• What you need to do
Begin at the line containing "more than science)" in the entries below and end at the line containing "alone with children"; transcribe that range exactly and nothing outside it.

• Extracted records
****************************************
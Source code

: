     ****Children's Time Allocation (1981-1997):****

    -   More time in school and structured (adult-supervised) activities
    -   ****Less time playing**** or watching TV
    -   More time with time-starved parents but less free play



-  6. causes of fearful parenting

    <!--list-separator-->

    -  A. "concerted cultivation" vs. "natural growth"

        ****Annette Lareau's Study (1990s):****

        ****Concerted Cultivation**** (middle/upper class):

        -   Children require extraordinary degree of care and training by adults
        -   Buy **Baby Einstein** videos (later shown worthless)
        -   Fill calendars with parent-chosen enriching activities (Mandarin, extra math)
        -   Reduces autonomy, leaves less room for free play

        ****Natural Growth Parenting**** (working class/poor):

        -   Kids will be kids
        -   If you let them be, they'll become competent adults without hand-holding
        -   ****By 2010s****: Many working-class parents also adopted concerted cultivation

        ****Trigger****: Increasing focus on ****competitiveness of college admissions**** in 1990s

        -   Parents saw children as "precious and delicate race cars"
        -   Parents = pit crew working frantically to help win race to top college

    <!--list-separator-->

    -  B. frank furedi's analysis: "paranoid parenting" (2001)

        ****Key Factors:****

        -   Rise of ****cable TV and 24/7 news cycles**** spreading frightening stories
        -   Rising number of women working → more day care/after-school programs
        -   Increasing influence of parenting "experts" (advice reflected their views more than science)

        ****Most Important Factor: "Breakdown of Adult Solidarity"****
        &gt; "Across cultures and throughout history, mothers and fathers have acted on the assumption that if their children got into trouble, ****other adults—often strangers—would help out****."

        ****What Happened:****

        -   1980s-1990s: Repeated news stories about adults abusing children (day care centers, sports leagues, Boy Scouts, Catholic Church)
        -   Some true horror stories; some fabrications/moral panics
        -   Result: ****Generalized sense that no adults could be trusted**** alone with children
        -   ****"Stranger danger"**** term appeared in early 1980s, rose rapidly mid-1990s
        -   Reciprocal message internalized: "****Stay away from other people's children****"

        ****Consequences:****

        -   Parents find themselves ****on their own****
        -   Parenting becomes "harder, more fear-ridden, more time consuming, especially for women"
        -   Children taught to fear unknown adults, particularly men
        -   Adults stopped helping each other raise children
****************************************
• Solved problem
        -   Increasing influence of parenting "experts" (advice reflected their views more than science)

        ****Most Important Factor: "Breakdown of Adult Solidarity"****
        &gt; "Across cultures and throughout history, mothers and fathers have acted on the assumption that if their children got into trouble, ****other adults—often strangers—would help out****."

        ****What Happened:****

        -   1980s-1990s: Repeated news stories about adults abusing children (day care centers, sports leagues, Boy Scouts, Catholic Church)
        -   Some true horror stories; some fabrications/moral panics
        -   Result: ****Generalized sense that no adults could be trusted**** alone with children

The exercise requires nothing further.